##### DATA RECORDS #####
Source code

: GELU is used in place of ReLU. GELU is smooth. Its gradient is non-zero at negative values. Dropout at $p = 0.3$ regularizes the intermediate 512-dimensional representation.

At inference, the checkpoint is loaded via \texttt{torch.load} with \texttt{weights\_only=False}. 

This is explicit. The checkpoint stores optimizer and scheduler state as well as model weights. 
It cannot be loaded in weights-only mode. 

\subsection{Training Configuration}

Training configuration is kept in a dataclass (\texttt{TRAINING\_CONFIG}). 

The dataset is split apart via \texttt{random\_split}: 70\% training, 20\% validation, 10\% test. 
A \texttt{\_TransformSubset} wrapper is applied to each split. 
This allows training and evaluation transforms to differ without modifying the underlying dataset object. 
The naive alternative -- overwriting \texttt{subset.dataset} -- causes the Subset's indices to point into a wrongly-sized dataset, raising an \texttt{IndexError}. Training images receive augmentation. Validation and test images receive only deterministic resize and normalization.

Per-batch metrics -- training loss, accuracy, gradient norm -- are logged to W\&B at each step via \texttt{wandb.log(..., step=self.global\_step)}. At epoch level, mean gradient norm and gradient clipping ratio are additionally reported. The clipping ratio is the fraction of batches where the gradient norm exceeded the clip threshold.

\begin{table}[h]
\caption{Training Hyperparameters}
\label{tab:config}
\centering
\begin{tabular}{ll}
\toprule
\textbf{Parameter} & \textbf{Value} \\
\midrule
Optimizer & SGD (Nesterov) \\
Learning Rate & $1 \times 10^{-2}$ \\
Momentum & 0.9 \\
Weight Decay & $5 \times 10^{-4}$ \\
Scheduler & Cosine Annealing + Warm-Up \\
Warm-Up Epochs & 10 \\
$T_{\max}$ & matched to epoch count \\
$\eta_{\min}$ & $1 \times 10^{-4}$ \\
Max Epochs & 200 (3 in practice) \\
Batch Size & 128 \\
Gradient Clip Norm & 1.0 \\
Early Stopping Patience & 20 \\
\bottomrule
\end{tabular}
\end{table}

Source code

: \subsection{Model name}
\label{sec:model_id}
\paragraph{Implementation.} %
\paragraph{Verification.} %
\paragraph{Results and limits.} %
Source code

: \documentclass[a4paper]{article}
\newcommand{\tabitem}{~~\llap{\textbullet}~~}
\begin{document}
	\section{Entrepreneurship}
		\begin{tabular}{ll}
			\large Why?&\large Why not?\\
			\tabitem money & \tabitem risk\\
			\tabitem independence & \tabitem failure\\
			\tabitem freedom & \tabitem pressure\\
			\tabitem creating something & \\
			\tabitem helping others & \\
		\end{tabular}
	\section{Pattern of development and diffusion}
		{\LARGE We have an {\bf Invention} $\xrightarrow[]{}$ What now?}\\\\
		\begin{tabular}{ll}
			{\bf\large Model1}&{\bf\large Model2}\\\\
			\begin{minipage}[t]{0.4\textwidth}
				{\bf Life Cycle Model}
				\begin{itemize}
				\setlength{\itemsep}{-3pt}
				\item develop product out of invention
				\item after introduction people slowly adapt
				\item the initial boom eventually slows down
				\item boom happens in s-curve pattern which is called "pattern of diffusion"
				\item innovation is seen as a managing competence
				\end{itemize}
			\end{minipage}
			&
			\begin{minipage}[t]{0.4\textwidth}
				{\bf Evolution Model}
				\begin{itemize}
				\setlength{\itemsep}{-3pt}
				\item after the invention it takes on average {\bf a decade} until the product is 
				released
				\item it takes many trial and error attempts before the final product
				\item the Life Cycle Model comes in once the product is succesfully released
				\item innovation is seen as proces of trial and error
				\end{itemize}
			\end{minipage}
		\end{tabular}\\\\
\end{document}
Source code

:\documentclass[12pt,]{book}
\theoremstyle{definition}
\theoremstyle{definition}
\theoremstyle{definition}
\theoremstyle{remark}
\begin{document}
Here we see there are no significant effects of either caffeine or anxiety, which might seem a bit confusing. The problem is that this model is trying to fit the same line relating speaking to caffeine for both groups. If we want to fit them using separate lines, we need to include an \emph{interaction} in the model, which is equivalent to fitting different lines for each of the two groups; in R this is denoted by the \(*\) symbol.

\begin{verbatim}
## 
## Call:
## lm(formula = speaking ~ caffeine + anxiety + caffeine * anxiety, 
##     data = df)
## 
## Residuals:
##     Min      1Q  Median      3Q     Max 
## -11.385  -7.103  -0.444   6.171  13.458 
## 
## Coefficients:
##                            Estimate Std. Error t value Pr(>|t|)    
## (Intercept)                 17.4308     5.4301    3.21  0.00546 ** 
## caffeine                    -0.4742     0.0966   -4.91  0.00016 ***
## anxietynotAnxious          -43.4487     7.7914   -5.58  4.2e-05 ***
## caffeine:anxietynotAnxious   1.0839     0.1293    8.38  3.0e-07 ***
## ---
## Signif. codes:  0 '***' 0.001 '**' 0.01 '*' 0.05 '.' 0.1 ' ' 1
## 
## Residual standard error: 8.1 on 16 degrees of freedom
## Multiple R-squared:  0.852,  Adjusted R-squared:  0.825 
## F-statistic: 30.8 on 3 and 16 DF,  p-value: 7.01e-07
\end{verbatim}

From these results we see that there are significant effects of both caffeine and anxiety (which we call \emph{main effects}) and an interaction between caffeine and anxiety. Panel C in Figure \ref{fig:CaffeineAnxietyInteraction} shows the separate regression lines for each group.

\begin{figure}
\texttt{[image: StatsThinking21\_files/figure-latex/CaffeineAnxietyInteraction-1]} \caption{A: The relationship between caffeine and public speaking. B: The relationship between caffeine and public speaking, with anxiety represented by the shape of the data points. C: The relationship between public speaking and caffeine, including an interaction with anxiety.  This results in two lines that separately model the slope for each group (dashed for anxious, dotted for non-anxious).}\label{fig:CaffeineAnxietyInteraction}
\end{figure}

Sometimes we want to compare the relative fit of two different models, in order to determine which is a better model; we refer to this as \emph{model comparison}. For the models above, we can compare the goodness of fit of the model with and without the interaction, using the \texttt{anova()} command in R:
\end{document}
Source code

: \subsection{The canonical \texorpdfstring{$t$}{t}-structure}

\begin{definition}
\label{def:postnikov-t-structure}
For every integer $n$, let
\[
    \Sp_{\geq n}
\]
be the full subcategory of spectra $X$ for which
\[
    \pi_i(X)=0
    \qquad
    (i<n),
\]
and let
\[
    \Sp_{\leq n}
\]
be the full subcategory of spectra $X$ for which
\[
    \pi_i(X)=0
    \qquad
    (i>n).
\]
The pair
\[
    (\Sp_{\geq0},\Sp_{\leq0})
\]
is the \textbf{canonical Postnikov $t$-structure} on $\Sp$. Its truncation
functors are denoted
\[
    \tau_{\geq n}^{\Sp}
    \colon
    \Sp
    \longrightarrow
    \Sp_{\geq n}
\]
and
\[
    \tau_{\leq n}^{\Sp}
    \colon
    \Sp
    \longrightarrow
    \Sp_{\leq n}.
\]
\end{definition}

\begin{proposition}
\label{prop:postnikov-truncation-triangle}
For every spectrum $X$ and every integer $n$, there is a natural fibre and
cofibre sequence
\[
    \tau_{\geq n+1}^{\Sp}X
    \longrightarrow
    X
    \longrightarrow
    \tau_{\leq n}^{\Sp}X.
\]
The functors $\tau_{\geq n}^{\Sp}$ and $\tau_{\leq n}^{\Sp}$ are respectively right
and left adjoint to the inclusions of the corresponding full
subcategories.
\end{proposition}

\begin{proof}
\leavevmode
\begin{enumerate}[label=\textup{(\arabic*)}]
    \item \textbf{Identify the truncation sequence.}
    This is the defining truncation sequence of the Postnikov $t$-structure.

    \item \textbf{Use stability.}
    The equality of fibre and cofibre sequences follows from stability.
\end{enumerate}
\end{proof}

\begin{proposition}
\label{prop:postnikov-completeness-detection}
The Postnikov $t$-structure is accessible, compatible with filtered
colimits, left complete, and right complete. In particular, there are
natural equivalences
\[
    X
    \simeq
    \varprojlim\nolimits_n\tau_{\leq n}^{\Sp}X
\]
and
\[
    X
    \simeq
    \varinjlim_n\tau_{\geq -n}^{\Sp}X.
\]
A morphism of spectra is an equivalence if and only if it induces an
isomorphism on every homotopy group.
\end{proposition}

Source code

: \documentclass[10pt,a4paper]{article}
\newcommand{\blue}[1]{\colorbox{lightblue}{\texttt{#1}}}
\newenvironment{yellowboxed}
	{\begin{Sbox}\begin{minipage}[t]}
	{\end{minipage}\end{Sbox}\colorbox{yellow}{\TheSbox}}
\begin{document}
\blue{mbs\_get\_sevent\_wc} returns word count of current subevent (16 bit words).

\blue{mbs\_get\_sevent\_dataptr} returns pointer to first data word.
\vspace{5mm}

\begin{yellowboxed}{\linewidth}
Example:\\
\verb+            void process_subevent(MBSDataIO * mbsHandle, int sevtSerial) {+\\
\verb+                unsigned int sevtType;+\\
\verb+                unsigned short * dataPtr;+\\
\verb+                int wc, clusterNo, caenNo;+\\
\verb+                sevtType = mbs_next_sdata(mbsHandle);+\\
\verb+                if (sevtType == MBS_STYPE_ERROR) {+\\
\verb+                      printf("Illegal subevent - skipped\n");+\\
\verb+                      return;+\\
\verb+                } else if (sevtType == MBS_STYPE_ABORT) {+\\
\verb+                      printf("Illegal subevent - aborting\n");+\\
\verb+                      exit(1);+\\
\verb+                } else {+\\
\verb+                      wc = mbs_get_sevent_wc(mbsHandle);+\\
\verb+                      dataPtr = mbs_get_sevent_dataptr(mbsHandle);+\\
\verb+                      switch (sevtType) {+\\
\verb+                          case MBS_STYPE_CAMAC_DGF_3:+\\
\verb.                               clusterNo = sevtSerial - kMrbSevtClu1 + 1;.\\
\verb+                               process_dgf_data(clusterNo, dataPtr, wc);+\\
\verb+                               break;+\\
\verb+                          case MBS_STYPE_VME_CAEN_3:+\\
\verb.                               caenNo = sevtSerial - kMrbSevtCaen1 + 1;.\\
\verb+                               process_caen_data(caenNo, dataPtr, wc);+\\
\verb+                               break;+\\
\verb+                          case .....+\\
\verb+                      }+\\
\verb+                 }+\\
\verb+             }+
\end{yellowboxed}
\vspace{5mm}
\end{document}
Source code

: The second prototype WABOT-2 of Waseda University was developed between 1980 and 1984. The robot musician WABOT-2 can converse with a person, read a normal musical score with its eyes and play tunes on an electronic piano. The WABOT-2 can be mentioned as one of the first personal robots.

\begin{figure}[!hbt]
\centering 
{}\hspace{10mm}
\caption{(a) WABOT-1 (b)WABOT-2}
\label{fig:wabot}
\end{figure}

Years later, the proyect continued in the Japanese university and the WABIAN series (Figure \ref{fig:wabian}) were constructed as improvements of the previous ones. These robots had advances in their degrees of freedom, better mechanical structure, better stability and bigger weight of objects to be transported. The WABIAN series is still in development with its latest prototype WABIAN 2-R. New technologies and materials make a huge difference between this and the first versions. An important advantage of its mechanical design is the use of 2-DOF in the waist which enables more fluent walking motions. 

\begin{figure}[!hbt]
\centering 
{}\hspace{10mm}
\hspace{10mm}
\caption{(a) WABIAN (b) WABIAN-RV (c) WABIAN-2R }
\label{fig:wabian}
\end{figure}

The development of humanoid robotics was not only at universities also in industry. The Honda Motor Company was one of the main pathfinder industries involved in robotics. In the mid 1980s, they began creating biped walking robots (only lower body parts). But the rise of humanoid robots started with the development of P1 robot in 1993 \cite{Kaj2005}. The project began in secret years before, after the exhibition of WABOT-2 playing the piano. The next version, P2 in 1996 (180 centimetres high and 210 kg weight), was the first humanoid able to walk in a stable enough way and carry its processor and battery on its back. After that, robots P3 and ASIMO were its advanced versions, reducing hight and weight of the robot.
#####
**EXERCISE INSTRUCTIONS**
The word "boom" appears in some lines above. Return every one of those lines.

**YOUR SOLUTION**
				\item the initial boom eventually slows down
				\item boom happens in s-curve pattern which is called "pattern of diffusion"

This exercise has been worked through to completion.